Assignment = Start at the line with "### 鼓励退休储蓄与AI对保险业的影响" in the records below, stop at the line with "在英国，有1500万人将无法安享退休。", and return every line in that span exactly, the two end lines included.

Input material =
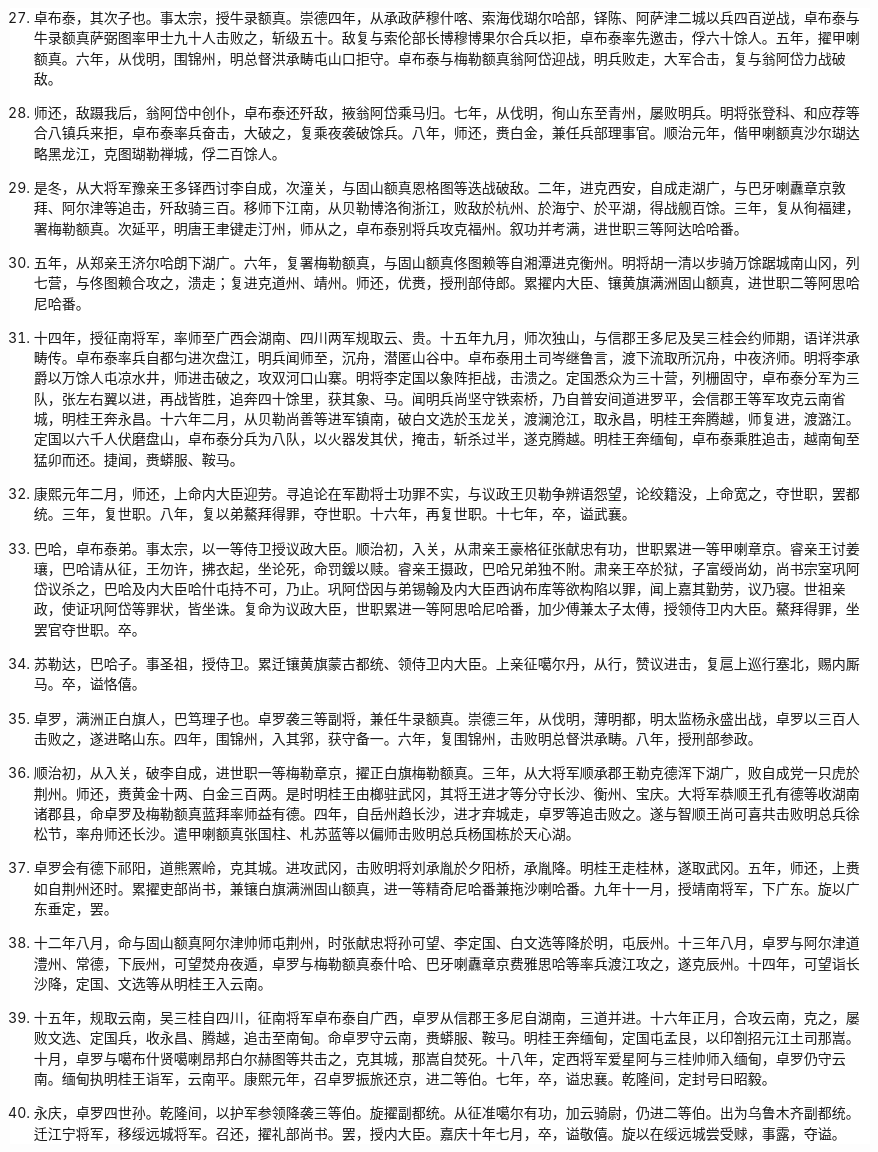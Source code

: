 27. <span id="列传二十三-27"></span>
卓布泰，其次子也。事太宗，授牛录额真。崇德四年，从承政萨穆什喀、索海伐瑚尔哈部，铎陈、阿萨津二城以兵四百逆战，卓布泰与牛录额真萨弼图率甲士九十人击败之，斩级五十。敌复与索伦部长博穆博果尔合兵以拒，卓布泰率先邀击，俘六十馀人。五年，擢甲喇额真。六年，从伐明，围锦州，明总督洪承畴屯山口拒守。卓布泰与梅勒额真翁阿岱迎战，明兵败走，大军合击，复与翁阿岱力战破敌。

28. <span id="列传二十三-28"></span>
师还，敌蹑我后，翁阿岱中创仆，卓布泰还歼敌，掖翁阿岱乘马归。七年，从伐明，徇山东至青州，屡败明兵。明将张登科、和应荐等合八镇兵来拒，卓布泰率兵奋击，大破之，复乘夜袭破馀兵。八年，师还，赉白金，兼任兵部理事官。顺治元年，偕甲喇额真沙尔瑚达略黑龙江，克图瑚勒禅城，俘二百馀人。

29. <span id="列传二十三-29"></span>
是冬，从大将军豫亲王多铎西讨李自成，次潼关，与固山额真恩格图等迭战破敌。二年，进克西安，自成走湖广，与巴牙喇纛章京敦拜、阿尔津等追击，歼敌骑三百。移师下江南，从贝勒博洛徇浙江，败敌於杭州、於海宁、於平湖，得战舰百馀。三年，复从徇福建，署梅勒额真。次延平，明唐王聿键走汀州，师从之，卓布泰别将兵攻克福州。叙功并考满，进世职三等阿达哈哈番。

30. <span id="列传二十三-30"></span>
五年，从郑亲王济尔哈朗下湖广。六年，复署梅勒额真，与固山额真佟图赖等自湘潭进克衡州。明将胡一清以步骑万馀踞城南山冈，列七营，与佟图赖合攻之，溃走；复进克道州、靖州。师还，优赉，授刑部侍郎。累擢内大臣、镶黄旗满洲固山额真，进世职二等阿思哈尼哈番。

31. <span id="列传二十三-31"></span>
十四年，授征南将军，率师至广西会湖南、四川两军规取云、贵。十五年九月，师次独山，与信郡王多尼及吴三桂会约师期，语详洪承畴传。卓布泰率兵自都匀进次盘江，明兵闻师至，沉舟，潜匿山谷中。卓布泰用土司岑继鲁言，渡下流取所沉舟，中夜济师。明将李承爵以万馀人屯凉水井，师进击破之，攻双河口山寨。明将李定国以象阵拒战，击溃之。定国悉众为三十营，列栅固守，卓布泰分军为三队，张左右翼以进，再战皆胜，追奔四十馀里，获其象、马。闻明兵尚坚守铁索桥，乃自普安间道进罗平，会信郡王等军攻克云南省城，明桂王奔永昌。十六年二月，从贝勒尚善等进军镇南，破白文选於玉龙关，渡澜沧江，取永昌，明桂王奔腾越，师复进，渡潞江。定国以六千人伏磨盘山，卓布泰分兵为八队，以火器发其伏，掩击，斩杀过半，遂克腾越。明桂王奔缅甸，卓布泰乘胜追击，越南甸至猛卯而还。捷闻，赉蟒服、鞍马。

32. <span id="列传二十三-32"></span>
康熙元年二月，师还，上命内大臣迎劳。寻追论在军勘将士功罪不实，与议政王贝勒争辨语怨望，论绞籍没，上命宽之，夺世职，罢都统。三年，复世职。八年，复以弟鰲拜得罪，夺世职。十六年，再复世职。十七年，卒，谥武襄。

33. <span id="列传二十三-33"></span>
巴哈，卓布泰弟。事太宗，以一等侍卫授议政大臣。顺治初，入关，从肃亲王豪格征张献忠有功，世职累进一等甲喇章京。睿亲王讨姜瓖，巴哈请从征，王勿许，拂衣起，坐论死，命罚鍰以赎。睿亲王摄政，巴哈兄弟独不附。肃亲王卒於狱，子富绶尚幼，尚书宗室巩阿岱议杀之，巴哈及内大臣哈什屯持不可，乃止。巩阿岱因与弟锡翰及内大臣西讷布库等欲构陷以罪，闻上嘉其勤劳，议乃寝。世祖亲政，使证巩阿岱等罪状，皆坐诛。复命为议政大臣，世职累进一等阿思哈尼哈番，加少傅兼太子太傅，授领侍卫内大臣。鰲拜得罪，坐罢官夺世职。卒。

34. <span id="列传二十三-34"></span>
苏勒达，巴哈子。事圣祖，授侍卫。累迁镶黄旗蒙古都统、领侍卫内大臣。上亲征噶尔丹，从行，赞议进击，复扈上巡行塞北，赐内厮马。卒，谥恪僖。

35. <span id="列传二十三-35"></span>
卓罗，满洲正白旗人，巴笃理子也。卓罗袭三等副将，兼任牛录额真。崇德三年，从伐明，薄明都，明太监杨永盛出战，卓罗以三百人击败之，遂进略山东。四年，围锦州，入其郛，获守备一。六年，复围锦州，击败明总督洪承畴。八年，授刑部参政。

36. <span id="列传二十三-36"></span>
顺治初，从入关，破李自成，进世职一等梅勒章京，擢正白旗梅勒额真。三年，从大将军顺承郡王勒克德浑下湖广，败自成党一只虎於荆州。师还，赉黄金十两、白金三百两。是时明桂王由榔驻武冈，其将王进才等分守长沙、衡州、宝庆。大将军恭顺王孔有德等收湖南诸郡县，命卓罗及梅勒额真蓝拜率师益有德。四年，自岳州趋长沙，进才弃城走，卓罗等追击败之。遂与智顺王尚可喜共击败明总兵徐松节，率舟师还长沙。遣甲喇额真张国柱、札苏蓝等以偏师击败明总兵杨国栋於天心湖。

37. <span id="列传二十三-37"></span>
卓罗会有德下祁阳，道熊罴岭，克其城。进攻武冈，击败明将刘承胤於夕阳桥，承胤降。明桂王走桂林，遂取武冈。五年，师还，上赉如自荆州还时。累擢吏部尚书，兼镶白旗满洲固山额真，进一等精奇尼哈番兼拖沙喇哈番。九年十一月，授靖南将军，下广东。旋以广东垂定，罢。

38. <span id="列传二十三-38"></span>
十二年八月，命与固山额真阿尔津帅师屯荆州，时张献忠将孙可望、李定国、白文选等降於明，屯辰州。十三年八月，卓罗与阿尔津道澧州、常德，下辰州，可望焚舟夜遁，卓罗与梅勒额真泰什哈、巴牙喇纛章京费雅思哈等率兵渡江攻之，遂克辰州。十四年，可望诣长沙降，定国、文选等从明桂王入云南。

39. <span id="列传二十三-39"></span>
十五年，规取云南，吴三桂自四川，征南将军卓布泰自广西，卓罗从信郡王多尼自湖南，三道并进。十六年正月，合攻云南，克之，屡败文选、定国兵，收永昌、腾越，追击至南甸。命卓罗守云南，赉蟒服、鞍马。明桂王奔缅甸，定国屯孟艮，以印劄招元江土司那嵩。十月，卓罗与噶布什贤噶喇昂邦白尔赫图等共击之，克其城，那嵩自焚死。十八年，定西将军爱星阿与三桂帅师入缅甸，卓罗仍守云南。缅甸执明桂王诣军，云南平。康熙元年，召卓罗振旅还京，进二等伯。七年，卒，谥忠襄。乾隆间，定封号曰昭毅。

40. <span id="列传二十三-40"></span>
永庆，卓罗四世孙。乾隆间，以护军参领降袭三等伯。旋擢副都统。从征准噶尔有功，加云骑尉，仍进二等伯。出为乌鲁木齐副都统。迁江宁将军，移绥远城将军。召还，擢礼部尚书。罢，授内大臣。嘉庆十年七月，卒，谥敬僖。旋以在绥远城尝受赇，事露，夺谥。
---
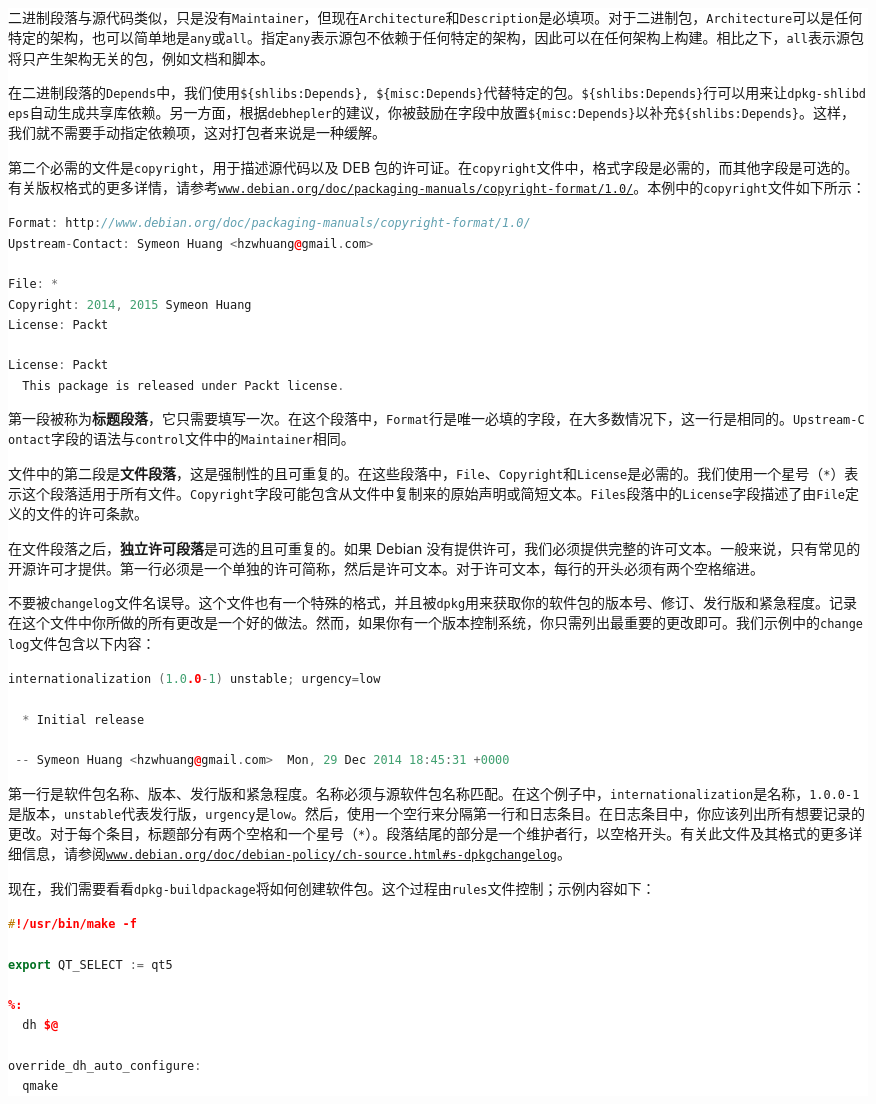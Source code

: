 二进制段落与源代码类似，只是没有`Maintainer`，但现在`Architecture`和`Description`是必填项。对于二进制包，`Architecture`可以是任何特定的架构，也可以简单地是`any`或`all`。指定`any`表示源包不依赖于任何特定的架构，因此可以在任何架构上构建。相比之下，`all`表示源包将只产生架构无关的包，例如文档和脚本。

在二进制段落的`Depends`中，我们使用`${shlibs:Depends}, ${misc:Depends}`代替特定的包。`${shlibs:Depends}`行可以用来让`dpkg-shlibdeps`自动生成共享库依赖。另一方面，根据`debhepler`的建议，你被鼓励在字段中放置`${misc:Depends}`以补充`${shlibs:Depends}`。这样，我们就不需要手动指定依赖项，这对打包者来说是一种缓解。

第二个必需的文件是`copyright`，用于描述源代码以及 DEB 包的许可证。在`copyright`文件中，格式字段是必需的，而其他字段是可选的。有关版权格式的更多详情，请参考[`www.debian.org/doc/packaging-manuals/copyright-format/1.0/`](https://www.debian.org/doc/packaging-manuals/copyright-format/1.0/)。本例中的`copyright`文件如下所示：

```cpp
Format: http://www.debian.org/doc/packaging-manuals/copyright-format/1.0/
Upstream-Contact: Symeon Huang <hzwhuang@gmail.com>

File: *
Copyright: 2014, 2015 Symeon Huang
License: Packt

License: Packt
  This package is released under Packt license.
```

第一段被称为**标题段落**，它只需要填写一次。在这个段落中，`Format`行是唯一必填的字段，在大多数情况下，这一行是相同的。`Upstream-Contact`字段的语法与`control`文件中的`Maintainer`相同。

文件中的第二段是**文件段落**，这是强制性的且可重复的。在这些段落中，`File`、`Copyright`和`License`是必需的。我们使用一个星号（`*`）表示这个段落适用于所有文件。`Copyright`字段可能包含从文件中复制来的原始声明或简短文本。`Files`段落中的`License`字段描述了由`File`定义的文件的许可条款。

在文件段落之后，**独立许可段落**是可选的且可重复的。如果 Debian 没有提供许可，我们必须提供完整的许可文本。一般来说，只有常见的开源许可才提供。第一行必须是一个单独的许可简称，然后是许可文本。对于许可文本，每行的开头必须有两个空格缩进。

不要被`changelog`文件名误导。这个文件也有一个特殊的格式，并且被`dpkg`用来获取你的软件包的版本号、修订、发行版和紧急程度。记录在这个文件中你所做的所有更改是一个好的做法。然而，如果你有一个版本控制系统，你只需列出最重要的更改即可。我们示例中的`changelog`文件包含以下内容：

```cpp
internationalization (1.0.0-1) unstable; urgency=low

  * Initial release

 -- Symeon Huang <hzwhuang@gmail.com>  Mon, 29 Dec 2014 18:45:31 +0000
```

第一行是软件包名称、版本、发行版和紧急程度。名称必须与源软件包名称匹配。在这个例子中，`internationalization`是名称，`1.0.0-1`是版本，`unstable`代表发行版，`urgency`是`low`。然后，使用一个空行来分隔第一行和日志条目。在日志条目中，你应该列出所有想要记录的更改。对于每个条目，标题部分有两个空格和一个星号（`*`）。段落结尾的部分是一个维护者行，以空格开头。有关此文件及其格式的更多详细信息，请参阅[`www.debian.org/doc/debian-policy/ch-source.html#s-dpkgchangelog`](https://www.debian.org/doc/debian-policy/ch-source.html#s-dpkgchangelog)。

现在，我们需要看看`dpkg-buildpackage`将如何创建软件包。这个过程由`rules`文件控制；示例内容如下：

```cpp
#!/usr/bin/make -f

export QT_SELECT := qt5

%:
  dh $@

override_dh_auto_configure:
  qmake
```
---
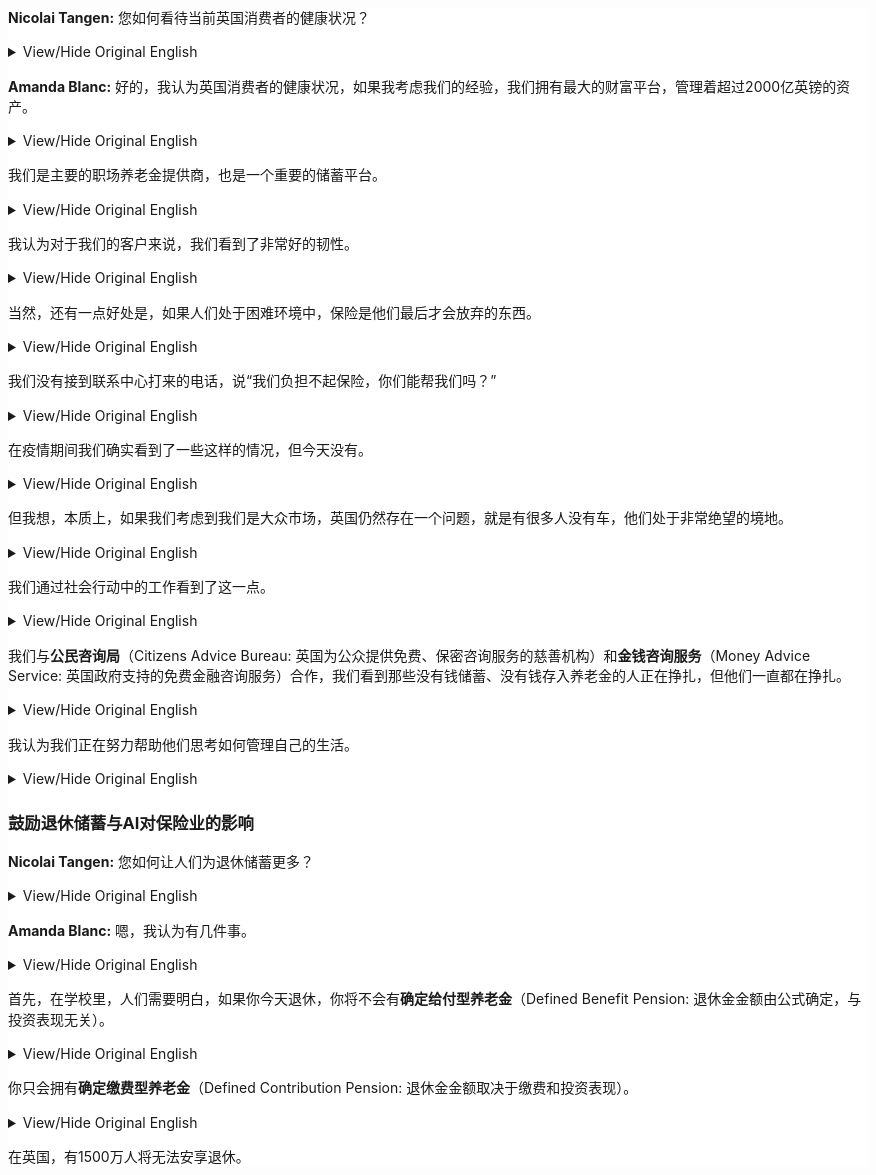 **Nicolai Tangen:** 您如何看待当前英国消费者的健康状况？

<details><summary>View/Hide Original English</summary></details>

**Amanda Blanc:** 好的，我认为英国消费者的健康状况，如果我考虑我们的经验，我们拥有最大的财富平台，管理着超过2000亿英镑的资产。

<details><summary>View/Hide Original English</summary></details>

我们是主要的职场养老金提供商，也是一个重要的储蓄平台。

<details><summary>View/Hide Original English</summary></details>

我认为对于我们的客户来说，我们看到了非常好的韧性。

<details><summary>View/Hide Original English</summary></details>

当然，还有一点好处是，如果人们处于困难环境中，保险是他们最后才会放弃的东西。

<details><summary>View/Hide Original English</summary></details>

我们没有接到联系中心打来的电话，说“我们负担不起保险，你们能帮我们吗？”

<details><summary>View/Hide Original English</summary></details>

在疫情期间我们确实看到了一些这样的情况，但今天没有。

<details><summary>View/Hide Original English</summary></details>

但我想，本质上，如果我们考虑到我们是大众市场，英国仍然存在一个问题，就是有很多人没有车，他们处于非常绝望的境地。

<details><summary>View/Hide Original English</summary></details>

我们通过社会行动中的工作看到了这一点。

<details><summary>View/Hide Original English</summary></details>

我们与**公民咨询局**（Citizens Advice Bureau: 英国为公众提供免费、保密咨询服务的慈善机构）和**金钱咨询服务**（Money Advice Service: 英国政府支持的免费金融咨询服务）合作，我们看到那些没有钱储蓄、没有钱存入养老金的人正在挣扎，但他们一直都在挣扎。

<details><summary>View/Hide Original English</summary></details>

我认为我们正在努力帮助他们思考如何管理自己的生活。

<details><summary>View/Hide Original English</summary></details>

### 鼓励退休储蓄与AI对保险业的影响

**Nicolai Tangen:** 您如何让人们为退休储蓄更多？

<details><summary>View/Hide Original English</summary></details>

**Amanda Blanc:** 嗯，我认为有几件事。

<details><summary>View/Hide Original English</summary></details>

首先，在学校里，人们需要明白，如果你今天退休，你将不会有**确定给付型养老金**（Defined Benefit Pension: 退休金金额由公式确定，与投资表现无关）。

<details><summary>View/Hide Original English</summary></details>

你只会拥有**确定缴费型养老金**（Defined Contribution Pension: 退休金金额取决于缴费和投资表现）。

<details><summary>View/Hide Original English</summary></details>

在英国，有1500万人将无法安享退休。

Task response =
### 鼓励退休储蓄与AI对保险业的影响

**Nicolai Tangen:** 您如何让人们为退休储蓄更多？

<details><summary>View/Hide Original English</summary></details>

**Amanda Blanc:** 嗯，我认为有几件事。

<details><summary>View/Hide Original English</summary></details>

首先，在学校里，人们需要明白，如果你今天退休，你将不会有**确定给付型养老金**（Defined Benefit Pension: 退休金金额由公式确定，与投资表现无关）。

<details><summary>View/Hide Original English</summary></details>

你只会拥有**确定缴费型养老金**（Defined Contribution Pension: 退休金金额取决于缴费和投资表现）。

<details><summary>View/Hide Original English</summary></details>

在英国，有1500万人将无法安享退休。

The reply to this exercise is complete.